Metro Caring launches a farm in a box on parking spaces at a hospital

(It’s a very big box.)
3 min. read
No, it’s not a new interactive art installation. It’s Metro Caring’s hydroponic farm. (Donna Bryson/Denverite)

Metro Caring invited supporters and volunteers to plant the first seeds as the hunger-fighting nonprofit launched a new project -- a farm in a box.

A fairly big box. Actually, a 40-foot shipping container that has been converted into a compact hydroponic farm parked on the grounds of St. Joseph Hospital near Metro Caring's City Park West headquarters.

At a ribbon cutting ceremony Tuesday, Metro Caring CEO Teva Sienicki said the more than 50 garden plots her organization already sponsors enable Denverites to build both food security and networks that can help the city thrive.

"This is just what makes us so thrilled and delighted to grow our growing communities," Sienicki said.

Metro Caring chief gardener Jess Harper in the nonprofit's container farm. (Donna Bryson/ Denverite)

Metro Caring chief gardener Jess Harper then ushered people through the container, inviting them to plant lettuce seeds in capsules of moss that then would be suspended from growing towers. The high-tech container garden uses just 10 gallons of water -- about 10 toilet flushes -- a day. Thanks to a nutrient-feeding drip system, controlled climate and LED lights that provide a full, concentrated spectrum of the sun's goodness, the farm is expected to produce year-round up to 600 plants a week. That 600 is about what would normally be produced from a two-acre plot.
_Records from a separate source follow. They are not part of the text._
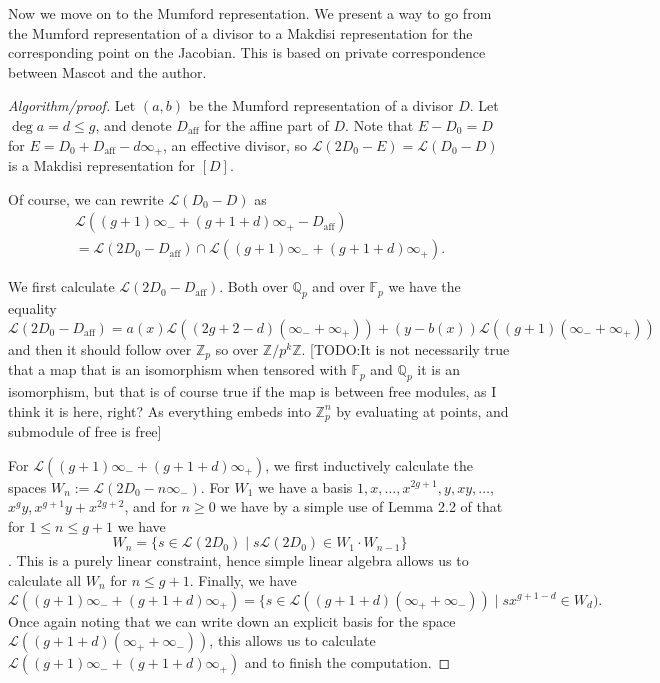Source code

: \documentclass[12pt]{article}
\newcommand{\Z}{\mathbb{Z}}
\newcommand{\Q}{\mathbb{Q}}
\newcommand{\Lcal}{\mathcal{L}}
\newcommand{\F}{\mathbb{F}}
\theoremstyle{plain}
\theoremstyle{definition}
\theoremstyle{remark}
\begin{document}
Now we move on to the Mumford representation. We present a way to go from the Mumford representation of a divisor to a Makdisi representation for the corresponding point on the Jacobian. This is based on private correspondence between Mascot and the author.
\begin{proof}[Algorithm/proof]
Let $(a,b)$ be the Mumford representation of a divisor $D$. Let $\deg a = d \leq g$, and denote $D_{\text{aff}}$ for the affine part of $D$. Note that $E-D_0 = D$ for $E = D_0 + D_{\text{aff}} - d\infty_+$, an effective divisor, so $\Lcal(2D_0 - E) = \Lcal(D_0 - D)$ is a Makdisi representation for $[D]$.

Of course, we can rewrite $\Lcal(D_0 -D)$ as 
\begin{multline*}
\Lcal((g+1)\infty_- + (g+1+d)\infty_+ - D_{\text{aff}}) \\= \Lcal(2D_0 - D_{\text{aff}} ) \cap \Lcal((g+1)\infty_- + (g+1+d)\infty_+).
\end{multline*}

We first calculate $\Lcal(2D_0 - D_{\text{aff}})$. Both over $\Q_p$ and over $\F_p$ we have the equality
\[
\Lcal(2D_0 - D_{\text{aff}}) = a(x)\Lcal((2g+2-d)(\infty_- + \infty_+)) + (y-b(x))\Lcal((g+1)(\infty_- + \infty_+))
\]
and then it should follow over $\Z_p$ so over $\Z/p^k\Z$. [TODO:It is not necessarily true that a map that is an isomorphism when tensored with $\F_p$ and $\Q_p$ it is an isomorphism, but that is of course true if the map is between free modules, as I think it is here, right? As everything embeds into $\Z_p^n$ by evaluating at points, and submodule of free is free] 

For $\Lcal((g+1)\infty_- + (g+1+d)\infty_+)$, we first inductively calculate the spaces $W_n := \Lcal(2D_0 - n\infty_-)$. For $W_1$ we have a basis $1,x,\dots,x^{2g+1},y,xy,\dots$, $x^g y, x^{g+1}y+x^{2g+2}$, and for $n \geq 0$ we have by a simple use of Lemma 2.2 of \citep{makdisi04} that for $1 \leq n \leq g+1$ we have \[W_{n} = \{s \in \Lcal(2D_0) \mid s\Lcal(2D_0) \in W_1 \cdot W_{n-1}\}\]. This is a purely linear constraint, hence simple linear algebra allows us to calculate all $W_n$ for $n \leq g+1$. Finally, we have
\[
\Lcal((g+1)\infty_- + (g+1+d)\infty_+) = \{ s \in \Lcal((g+1+d)(\infty_+ + \infty_-)) \mid sx^{g+1-d} \in W_d).
\] 
Once again noting that we can write down an explicit basis for the space $\Lcal((g+1+d)(\infty_+ + \infty_-))$, this allows us to calculate $\Lcal((g+1)\infty_- + (g+1+d)\infty_+)$ and to finish the computation.
\end{proof}
\end{document}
"In Colorado our growing season is pretty short. We wouldn't even be able to plant right now" outside, Harper said, adding the first crop of lettuce would be ready to harvest about two weeks sooner than if it had been planted outside in the spring.

In addition to donating parking spaces for the container to sit on, St. Joseph is paying its utility bills. The Morgridge Family Foundation donated the container. Denver Public Schools is connecting the project to Manuel High School students who will help with planting, tending, cleaning and record-keeping and along the way get an introduction to the world of work.

Volunteers and others already involved with Metro Caring gardens -- some near the headquarters and underwritten by Saint Joseph, some at Saint John's Cathedral -- have plans for the new project. They include supplying local restaurants with freight farm-to-table greens and creating opportunities for training in hydroponic and entrepreneurial skills.

"We've got bucketfuls of ideas," Harper said. "Lots of innovative, creative, just local stuff."

Metro Caring is perhaps best known for its free fresh food market. The organization distributed more than 2 million pounds of food in fiscal year 2018, relying on donations from grocery stores, churches, backyard gardeners and more. Because Metro Caring believes hunger is about more than lack of food, its programs include job training and its navigators connect people to utility assistance and other support services.